Destaca-se que todos os oito processos, cada um com sua especificidade, contribuem para maior coordenação da cadeia de suprimentos. No entanto, o processo que mais contribui para a coordenação do fluxo de produção é o Manufacturing Flow Management Process (MFMP) ou Processo de Gestão do Fluxo de Manufatura (SEVERINO e GODINHO Filho, 2010)

GOLDSBY e GARCÍA-DASTUGUE (2003) conceituam MFMP como o processo que

inclui todas as atividades necessárias para obter, implementar e gerenciar a flexibilidade de

produção na cadeia de suprimentos e mover os produtos através das plantas integrantes da

cadeia de suprimentos. Para os autores flexibilidade de produção reflete a habilidade para

fazer uma variedade de produtos em um tempo gerenciável ao menor custo e responder às

(8)

ANAIS

mudanças da demanda. Assim, o MFMP busca estabelecer a flexibilidade da produção necessária para atender mercados alvo, e atender seus objetivos de qualidade e custo.

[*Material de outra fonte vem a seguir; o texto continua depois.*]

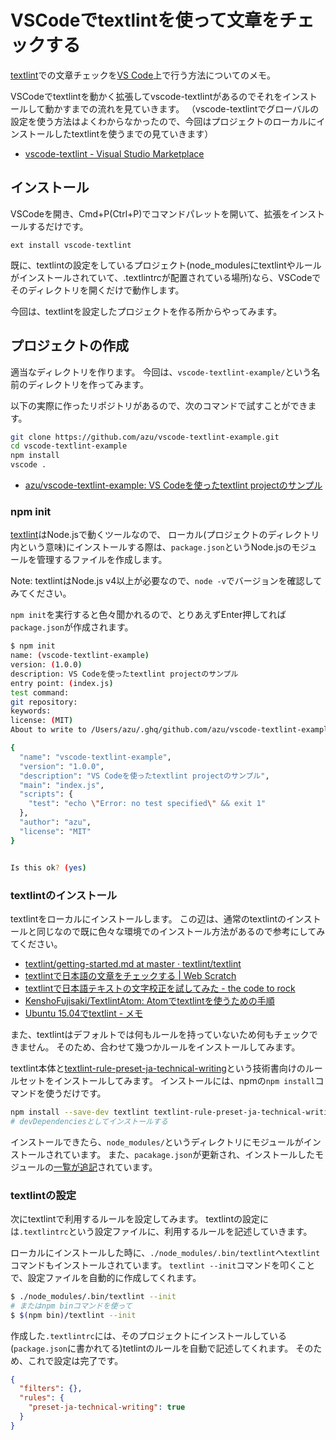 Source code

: # VSCodeでtextlintを使って文章をチェックする

[textlint](https://textlint.github.io/ "textlint")での文章チェックを[VS Code](https://code.visualstudio.com/ "VS Code")上で行う方法についてのメモ。

VSCodeでtextlintを動かく拡張してvscode-textlintがあるのでそれをインストールして動かすまでの流れを見ていきます。
（vscode-textlintでグローバルの設定を使う方法はよくわからなかったので、今回はプロジェクトのローカルにインストールしたtextlintを使うまでの見ていきます）

- [vscode-textlint - Visual Studio Marketplace](https://marketplace.visualstudio.com/items?itemName=taichi.vscode-textlint "vscode-textlint - Visual Studio Marketplace")

## インストール

VSCodeを開き、Cmd+P(Ctrl+P)でコマンドパレットを開いて、拡張をインストールするだけです。

```
ext install vscode-textlint
```

既に、textlintの設定をしているプロジェクト(node_modulesにtextlintやルールがインストールされていて、.textlintrcが配置されている場所)なら、VSCodeでそのディレクトリを開くだけで動作します。

今回は、textlintを設定したプロジェクトを作る所からやってみます。

## プロジェクトの作成

適当なディレクトリを作ります。
今回は、`vscode-textlint-example/`という名前のディレクトリを作ってみます。

以下の実際に作ったリポジトリがあるので、次のコマンドで試すことができます。

```sh
git clone https://github.com/azu/vscode-textlint-example.git
cd vscode-textlint-example
npm install
vscode .
```

- [azu/vscode-textlint-example: VS Codeを使ったtextlint projectのサンプル](https://github.com/azu/vscode-textlint-example "azu/vscode-textlint-example: VS Codeを使ったtextlint projectのサンプル")

### npm init

[textlint](https://textlint.github.io/ "textlint")はNode.jsで動くツールなので、
ローカル(プロジェクトのディレクトリ内という意味)にインストールする際は、`package.json`というNode.jsのモジュールを管理するファイルを作成します。

Note: textlintはNode.js v4以上が必要なので、`node -v`でバージョンを確認してみてください。

`npm init`を実行すると色々聞かれるので、とりあえずEnter押してれば`package.json`が作成されます。

```sh
$ npm init
name: (vscode-textlint-example)
version: (1.0.0)
description: VS Codeを使ったtextlint projectのサンプル
entry point: (index.js)
test command:
git repository:
keywords:
license: (MIT)
About to write to /Users/azu/.ghq/github.com/azu/vscode-textlint-example/package.json:

{
  "name": "vscode-textlint-example",
  "version": "1.0.0",
  "description": "VS Codeを使ったtextlint projectのサンプル",
  "main": "index.js",
  "scripts": {
    "test": "echo \"Error: no test specified\" && exit 1"
  },
  "author": "azu",
  "license": "MIT"
}


Is this ok? (yes)
```

### textlintのインストール

textlintをローカルにインストールします。
この辺は、通常のtextlintのインストールと同じなので既に色々な環境でのインストール方法があるので参考にしてみてください。

- [textlint/getting-started.md at master · textlint/textlint](https://github.com/textlint/textlint/blob/master/docs/getting-started.md)
- [textlintで日本語の文章をチェックする | Web Scratch](http://efcl.info/2015/09/10/introduce-textlint/)
- [textlintで日本語テキストの文字校正を試してみた - the code to rock](http://note103.hateblo.jp/entry/2016/06/13/074744)
- [KenshoFujisaki/TextlintAtom: Atomでtextlintを使うための手順](https://github.com/KenshoFujisaki/TextlintAtom)
- [Ubuntu 15.04でtextlint - メモ](http://mickey-happygolucky.hatenablog.com/entry/2016/05/22/141054)

また、textlintはデフォルトでは何もルールを持っていないため何もチェックできません。
そのため、合わせて幾つかルールをインストールしてみます。

textlint本体と[textlint-rule-preset-ja-technical-writing](https://github.com/textlint-ja/textlint-rule-preset-ja-technical-writing "textlint-rule-preset-ja-technical-writing")という技術書向けのルールセットをインストールしてみます。
インストールには、npmの`npm install`コマンドを使うだけです。

```sh
npm install --save-dev textlint textlint-rule-preset-ja-technical-writing
# devDependenciesとしてインストールする
```

インストールできたら、`node_modules/`というディレクトリにモジュールがインストールされています。
また、`pacakage.json`が更新され、インストールしたモジュールの[一覧が追記](https://github.com/azu/vscode-textlint-example/commit/0bccd013e3f0881b974e526b42292d57f09aab56)されています。

### textlintの設定

次にtextlintで利用するルールを設定してみます。
textlintの設定には`.textlintrc`という設定ファイルに、利用するルールを記述していきます。

ローカルにインストールした時に、`./node_modules/.bin/textlint`へ`textlint`コマンドもインストールされています。
`textlint --init`コマンドを叩くことで、設定ファイルを自動的に作成してくれます。

```sh
$ ./node_modules/.bin/textlint --init
# またはnpm binコマンドを使って
$ $(npm bin)/textlint --init
```

作成した`.textlintrc`には、そのプロジェクトにインストールしている(`package.json`に書かれてる)tetlintのルールを自動で記述してくれます。
そのため、これで設定は完了です。

```json
{
  "filters": {},
  "rules": {
    "preset-ja-technical-writing": true
  }
}
```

O conjunto de atividades relacionado ao MFMP, na literatura específica são chamados de sub-processos (GOLDSBY e GARCÍA-DASTUGUE, 2003; LAMBERT, 2008). Os sub- processos do MFMP são organizados em Sub-Processos Estratégicos (SPE) e Sub-Processos Operacionais (SPO). Os SPEs representam as tomadas de decisão sobre a infra-estrutura do processo, já os SPOs são entendidos como a execução do processo do nível estratégico.

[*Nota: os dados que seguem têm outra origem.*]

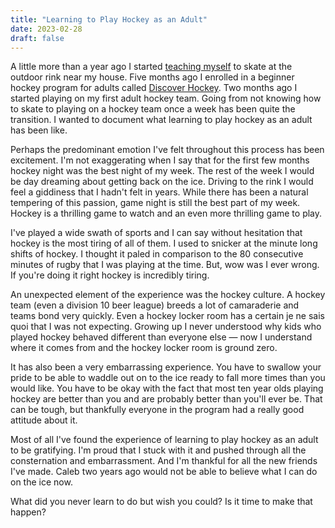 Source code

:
 ```yaml
---
title: "Learning to Play Hockey as an Adult"
date: 2023-02-28
draft: false
---
```


A little more than a year ago I started [teaching myself](/blog/2022/skating-my-way-to-a-new-mindset) to skate at the outdoor rink near my house. Five months ago I enrolled in a beginner hockey program for adults called [Discover Hockey](https://www.discoverhockey.com/). Two months ago I started playing on my first adult hockey team. Going from not knowing how to skate to playing on a hockey team once a week has been quite the transition. I wanted to document what learning to play hockey as an adult has been like.

Perhaps the predominant emotion I've felt throughout this process has been excitement. I'm not exaggerating when I say that for the first few months hockey night was the best night of my week. The rest of the week I would be day dreaming about getting back on the ice. Driving to the rink I would feel a giddiness that I hadn't felt in years. While there has been a natural tempering of this passion, game night is still the best part of my week. Hockey is a thrilling game to watch and an even more thrilling game to play.

I've played a wide swath of sports and I can say without hesitation that hockey is the most tiring of all of them. I used to snicker at the minute long shifts of hockey. I thought it paled in comparison to the 80 consecutive minutes of rugby that I was playing at the time. But, wow was I ever wrong. If you're doing it right hockey is incredibly tiring.

An unexpected element of the experience was the hockey culture. A hockey team (even a division 10 beer league) breeds a lot of camaraderie and teams bond very quickly. Even a hockey locker room has a certain je ne sais quoi that I was not expecting. Growing up I never understood why kids who played hockey behaved different than everyone else — now I understand where it comes from and the hockey locker room is ground zero.

It has also been a very embarrassing experience. You have to swallow your pride to be able to waddle out on to the ice ready to fall more times than you would like. You have to be okay with the fact that most ten year olds playing hockey are better than you and are probably better than you'll ever be. That can be tough, but thankfully everyone in the program had a really good attitude about it.

Most of all I've found the experience of learning to play hockey as an adult to be gratifying. I'm proud that I stuck with it and pushed through all the consternation and embarrassment. And I'm thankful for all the new friends I've made. Caleb two years ago would not be able to believe what I can do on the ice now.

What did you never learn to do but wish you could? Is it time to make that happen?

Quanto à integração dos demais processos ao MFMP, CROXTON et. al. (2001) destacam que não apenas os processos de Gestão da Demanda e o CRM podem ser usados como inputs para o MFMP, mas em todos os demais processos observa-se uma integração em pelo menos um sub-processo do MFMP (seja do nível estratégico ou operacional), como pode ser observado na FIGURA 3.

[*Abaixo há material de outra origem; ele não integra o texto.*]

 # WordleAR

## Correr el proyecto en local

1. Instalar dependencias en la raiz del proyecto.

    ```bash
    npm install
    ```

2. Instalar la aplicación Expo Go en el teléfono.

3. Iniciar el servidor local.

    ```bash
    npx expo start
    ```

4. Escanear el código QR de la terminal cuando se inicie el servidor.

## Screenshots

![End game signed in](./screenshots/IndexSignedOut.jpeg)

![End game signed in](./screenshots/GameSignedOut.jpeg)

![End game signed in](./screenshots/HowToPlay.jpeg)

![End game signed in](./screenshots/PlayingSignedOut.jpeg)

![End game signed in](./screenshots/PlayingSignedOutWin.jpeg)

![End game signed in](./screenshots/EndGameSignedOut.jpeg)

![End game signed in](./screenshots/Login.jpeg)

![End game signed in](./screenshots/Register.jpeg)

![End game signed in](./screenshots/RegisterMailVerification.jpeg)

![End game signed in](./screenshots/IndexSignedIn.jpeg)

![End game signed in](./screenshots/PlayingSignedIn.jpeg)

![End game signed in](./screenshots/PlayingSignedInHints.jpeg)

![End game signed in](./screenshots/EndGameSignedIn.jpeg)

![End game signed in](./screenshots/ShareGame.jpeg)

FIGURA 3: Interface dos processos de GCS nos sub-processos do MFMP

Fonte: SEVERINO e GODINHO Filho (2010)

GOLDSBY e GARCÍA-DASTUGUE (2003) apresentam a porção estratégica do MFMP como um conjunto de cinco sub-processos, os quais coletivamente representam as tomadas de decisão sobre a infra-estrutura do processo. Esta infra-estrutura está relacionada com o desenvolvimento da planta de manufatura, os recursos de execução, limites para a execução e as apropriadas medidas de desempenho. Desta forma, cada sub-processo é o agrupamento de um conjunto de atividades, que realizam uma interface com os demais processos da GCS.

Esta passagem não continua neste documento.